═════ PROVIDED RECORDS
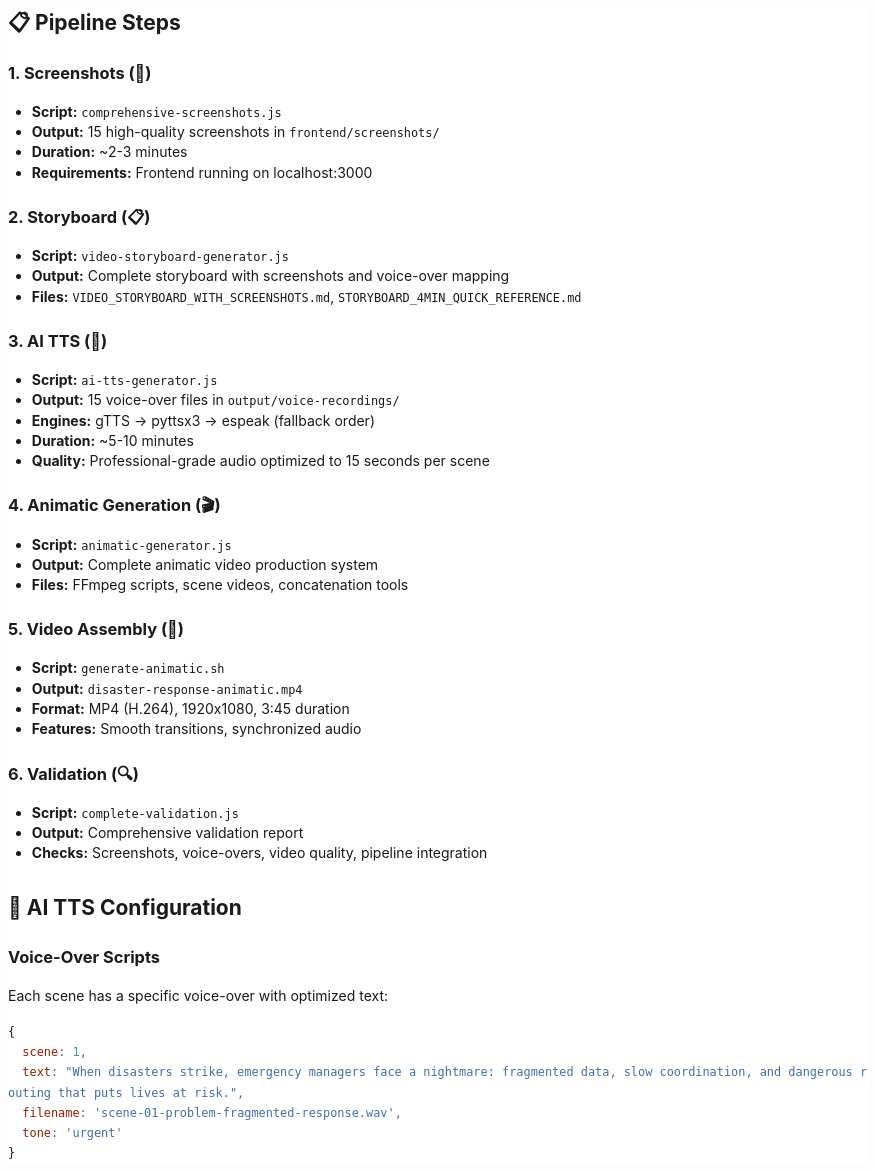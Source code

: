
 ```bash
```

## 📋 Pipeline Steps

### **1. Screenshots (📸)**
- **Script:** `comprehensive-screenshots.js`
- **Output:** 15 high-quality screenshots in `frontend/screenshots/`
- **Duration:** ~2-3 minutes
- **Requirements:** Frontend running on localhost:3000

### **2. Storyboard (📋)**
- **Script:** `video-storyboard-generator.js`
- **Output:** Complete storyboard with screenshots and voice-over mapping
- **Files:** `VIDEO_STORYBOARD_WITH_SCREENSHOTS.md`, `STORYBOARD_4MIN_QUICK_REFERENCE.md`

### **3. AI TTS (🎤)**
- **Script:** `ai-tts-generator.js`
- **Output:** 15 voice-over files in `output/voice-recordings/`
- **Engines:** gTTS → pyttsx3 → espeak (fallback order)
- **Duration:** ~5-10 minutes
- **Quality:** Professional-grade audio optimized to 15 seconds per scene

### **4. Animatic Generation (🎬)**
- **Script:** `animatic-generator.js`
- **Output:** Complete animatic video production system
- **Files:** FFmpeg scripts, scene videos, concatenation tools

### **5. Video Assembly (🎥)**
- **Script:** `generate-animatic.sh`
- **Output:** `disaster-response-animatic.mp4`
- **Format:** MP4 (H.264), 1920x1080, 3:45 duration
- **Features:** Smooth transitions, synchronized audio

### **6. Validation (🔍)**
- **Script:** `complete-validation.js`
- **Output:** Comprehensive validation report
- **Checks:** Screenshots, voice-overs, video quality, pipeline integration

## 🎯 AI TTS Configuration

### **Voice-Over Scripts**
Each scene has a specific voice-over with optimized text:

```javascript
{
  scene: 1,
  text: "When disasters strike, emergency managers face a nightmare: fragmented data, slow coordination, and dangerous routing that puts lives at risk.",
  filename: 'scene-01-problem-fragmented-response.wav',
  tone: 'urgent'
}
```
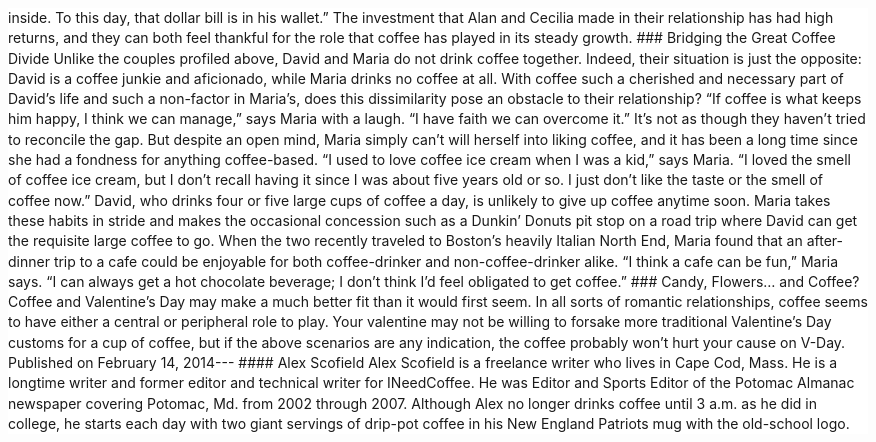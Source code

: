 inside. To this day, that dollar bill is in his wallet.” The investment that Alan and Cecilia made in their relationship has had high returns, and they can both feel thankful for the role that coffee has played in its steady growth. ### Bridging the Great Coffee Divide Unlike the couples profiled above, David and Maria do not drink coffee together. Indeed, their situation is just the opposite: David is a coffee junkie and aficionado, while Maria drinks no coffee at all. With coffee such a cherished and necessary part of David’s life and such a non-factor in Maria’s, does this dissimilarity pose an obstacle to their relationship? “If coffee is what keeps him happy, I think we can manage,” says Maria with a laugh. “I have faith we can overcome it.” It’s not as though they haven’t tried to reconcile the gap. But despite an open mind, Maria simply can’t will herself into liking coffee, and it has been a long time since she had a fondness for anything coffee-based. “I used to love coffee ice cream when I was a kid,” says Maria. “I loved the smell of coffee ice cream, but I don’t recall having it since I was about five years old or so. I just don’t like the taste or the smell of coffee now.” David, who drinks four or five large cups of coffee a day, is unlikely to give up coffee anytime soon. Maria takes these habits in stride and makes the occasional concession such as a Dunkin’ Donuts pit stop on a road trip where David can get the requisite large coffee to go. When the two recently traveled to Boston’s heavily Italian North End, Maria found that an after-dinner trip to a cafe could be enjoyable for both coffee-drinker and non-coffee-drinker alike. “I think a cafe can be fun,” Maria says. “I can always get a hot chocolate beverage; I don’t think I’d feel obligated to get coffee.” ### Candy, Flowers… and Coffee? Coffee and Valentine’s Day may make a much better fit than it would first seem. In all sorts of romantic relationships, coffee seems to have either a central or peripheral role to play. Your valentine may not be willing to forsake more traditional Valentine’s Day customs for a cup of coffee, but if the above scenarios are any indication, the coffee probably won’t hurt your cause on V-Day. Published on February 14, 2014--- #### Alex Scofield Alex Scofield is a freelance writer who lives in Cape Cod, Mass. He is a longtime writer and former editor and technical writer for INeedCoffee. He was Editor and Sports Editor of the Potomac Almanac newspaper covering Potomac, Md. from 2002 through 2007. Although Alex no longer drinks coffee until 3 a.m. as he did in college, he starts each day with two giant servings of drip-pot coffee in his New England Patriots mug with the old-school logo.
══════════
**WORK REQUEST:**
If a line in the entries above contains "generator", it counts toward the total; give only that total.

**RESPONSE FOR THIS EXERCISE:**
3